## Instructions for the task:
The string "Balanced" appears in some lines of the entries that follow; copy each such line.
┌─ Stored data
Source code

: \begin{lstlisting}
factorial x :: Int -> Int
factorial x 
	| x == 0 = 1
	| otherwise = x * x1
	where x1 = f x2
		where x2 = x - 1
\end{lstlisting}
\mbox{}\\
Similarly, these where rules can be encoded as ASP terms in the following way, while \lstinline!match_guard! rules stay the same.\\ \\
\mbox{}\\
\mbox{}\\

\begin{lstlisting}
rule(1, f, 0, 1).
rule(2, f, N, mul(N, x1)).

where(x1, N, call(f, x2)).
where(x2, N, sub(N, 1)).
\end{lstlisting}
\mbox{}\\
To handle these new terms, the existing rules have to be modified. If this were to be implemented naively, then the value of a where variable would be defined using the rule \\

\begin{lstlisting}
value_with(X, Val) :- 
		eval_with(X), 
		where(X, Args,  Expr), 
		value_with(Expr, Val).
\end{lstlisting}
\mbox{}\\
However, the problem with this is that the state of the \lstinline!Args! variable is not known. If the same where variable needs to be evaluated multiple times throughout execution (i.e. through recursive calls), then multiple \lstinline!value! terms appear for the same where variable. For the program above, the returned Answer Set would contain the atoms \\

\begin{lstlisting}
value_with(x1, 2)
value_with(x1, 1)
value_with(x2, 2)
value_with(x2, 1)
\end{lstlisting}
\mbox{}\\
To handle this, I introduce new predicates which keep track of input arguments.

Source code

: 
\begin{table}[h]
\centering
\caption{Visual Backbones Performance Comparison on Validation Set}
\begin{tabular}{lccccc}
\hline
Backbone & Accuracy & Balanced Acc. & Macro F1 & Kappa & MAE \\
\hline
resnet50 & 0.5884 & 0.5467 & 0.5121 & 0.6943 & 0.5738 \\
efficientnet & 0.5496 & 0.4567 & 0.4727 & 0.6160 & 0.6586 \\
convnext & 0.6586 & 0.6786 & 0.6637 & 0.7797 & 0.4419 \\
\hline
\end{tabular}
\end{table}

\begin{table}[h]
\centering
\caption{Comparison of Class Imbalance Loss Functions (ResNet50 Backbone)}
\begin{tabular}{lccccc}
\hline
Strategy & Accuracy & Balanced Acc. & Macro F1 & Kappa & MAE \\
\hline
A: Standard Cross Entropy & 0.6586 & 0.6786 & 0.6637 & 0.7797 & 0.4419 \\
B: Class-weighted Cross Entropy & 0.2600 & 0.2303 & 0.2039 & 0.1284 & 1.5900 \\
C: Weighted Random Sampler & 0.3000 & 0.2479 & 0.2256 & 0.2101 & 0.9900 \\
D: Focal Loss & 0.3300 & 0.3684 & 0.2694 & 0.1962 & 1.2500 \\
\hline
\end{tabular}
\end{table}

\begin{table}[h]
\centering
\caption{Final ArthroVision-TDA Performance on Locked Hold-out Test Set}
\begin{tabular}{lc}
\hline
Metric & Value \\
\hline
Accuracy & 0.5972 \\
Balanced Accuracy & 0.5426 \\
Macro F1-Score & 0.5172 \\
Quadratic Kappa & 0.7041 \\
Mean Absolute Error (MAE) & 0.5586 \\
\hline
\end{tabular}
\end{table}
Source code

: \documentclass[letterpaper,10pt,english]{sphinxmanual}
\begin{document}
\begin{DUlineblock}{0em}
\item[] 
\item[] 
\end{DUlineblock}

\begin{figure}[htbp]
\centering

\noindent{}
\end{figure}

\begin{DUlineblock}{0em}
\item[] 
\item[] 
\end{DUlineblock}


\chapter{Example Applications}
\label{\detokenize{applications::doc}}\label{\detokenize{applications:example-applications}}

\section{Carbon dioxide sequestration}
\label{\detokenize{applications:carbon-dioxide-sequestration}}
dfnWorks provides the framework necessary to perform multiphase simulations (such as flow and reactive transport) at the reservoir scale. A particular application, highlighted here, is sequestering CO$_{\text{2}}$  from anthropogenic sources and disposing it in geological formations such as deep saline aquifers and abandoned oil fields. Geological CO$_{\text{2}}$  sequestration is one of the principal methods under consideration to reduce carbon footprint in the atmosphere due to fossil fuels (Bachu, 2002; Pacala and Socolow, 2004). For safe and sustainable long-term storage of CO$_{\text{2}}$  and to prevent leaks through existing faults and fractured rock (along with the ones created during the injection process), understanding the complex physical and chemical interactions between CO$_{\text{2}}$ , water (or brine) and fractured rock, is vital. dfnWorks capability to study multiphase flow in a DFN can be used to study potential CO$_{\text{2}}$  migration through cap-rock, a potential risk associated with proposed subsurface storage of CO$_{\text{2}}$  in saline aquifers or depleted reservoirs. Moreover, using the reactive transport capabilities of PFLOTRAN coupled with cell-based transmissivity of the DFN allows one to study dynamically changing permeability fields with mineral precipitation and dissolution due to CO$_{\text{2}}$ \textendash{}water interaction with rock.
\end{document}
└─
## Expected output:
Backbone & Accuracy & Balanced Acc. & Macro F1 & Kappa & MAE \\
Strategy & Accuracy & Balanced Acc. & Macro F1 & Kappa & MAE \\
Balanced Accuracy & 0.5426 \\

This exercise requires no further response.